Comme tous les dix ans, les photos-souvenirs sont ressorties. Dans l’édition et les médias, les anciens acteurs évoquent leurs souvenirs à travers des essais, des mémoires ou de grands albums illustrés : « la » génération, emmenée par Henri Weber, Alain Geismar, Daniel Cohn-Bendit…, fait à nouveau sa grande tournée – la tournée des adieux ?
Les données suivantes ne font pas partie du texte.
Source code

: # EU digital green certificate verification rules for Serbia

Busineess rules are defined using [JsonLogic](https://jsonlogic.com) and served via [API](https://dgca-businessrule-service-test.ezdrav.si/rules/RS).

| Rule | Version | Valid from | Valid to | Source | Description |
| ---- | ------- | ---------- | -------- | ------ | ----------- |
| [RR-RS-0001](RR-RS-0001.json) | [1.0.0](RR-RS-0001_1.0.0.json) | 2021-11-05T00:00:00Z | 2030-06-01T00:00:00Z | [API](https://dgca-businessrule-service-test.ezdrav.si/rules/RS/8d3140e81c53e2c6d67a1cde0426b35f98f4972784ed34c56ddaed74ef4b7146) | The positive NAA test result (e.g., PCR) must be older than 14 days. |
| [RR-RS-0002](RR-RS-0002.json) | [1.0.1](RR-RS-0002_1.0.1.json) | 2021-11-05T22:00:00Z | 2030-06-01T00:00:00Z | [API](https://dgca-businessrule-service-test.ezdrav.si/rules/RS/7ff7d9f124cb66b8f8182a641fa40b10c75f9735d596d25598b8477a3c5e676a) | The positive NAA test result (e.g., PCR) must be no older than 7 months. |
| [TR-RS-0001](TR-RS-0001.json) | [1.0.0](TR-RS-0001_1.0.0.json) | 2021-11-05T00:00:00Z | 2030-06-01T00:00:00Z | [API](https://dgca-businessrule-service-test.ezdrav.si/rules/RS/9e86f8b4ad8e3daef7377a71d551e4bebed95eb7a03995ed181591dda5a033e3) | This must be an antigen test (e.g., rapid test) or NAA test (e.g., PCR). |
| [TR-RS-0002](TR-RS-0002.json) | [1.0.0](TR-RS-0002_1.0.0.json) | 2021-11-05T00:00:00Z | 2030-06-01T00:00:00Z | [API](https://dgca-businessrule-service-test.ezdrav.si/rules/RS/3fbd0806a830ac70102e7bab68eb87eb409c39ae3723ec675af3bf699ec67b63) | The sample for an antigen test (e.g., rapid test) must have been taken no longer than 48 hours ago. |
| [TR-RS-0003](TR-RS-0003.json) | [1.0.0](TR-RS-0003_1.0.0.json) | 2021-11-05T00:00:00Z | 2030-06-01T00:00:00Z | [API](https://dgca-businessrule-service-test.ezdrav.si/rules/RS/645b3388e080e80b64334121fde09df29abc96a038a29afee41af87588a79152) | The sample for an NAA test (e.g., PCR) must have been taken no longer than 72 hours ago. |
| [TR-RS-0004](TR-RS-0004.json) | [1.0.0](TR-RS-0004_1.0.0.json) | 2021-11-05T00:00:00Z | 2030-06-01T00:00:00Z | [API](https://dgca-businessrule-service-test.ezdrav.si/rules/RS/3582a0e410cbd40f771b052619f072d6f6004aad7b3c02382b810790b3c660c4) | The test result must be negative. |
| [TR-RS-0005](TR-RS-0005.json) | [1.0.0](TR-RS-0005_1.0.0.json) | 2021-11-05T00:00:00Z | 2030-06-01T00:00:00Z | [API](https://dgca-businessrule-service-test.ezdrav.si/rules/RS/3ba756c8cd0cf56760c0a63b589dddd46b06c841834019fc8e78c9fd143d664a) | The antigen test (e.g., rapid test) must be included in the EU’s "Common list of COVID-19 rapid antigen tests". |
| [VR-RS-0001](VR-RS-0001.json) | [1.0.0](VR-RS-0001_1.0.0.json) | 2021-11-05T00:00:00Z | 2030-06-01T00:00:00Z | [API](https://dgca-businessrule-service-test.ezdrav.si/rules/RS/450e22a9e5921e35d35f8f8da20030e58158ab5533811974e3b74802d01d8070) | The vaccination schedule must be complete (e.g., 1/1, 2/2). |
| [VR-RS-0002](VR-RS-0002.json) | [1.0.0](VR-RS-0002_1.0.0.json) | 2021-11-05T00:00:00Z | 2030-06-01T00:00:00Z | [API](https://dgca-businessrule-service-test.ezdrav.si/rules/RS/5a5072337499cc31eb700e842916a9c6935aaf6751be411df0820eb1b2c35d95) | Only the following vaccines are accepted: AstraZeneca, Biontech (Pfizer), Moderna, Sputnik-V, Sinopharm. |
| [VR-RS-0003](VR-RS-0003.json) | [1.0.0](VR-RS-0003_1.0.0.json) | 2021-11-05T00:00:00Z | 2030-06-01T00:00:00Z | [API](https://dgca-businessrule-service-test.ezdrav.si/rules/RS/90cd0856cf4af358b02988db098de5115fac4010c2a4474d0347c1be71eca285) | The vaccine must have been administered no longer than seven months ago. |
Arrêtons ici l’ironie facile : les vétérans sont de sortie sous les applaudissements (fatigués) du public mais l’anniversaire des quarante ans de Mai 68 se déroule dans une atmosphère bien différente des précédentes commémorations. La critique d’une génération complaisante comme nulle autre dans l’autocélébration et accaparant les médias court depuis 1988 et s’est quelque peu usée. Comme en témoignent les articles réunis ici, Mai 68 fait désormais l’objet d’une approche plus large, moins uniforme, distanciée1. D’autres témoins, qui ne s’étaient pas exprimés, complètent et nuancent le tableau2. Une autre génération, qui a tout de même 40ans, regarde les faits sans prendre Mai 68 « comme un bloc », reprend froidement les analyses, commence à trier ses fiches dans des boîtes d’archives. Mais s’interroger sur notre rapport à 68, c’est aussi nécessairement se demander comment reprendre le fil d’un dialogue entre la philosophie et les sciences humaines, quel statut accorder aux utopies collectives et à la mémoire de la culture révolutionnaire française, comment comprendre les impasses de la culture politique française après la fin du compromis gaullo-communiste.

Mai 68 est terminé

Comment caractériser notre rapport actuel à cette période ? Reprenons le fil de ces commémorations décennales qui rythment notre rapport mémoriel au « joli mois de Mai ». En 1978, le « programme commun » est à l’ordre du jour à gauche, la critique du marxisme est étouffée pour des raisons d’alliances électorales et l’effervescence de 68 est toujours jugée sévèrement par les tenants de l’organisation de la classe ouvrière sous la férule du parti communiste, comme en témoigne encore ce point d’orgue de la critique communiste de 68 que constitue la Modeste contribution aux discours et cérémonies officielles du dixième anniversaire de Régis Debray3. En 1988, la gauche au pouvoir mais contrainte à la cohabitation est en plein désarroi, accusée de tous les reniements. Les soixante-huitards installés dans les médias deviennent les emblèmes d’une gauche ralliée au marché et au cynisme du pouvoir, cibles d’une critique parfois disproportionnée que la chronique collective d’Hervé Hamon et Patrick Rotman, Génération4, alimente maladroitement, à son corps défendant. Cet anniversaire s’inscrit plus largement dans la querelle de l’antihumanisme relancée par le pamphlet « philosophique » d’Alain Renaut et Luc Ferry, la Pensée685. En 1998, les suites du conflit autour de la réforme de la sécurité sociale de 1995 se font encore sentir : tandis que l’extrême gauche promet de nouveaux printemps, le thème du conflit des générations se déplace. Il se réorganise en effet autour du refus de la solidarité qui caractériserait la génération des baby-boomers peu soucieuse de laisser un héritage après elle, ne serait-ce que celui des mécanismes de l’État-providence dont elle aura amplement profité6. Le thème du generation gap se reformule ainsi à l’envers : ce n’est plus la jeune génération qui rejetterait les vénérables références anciennes, mais les générations adultes qui auraient renoncé à transmettre ou qui auraient rendu l’héritage impossible après elle7.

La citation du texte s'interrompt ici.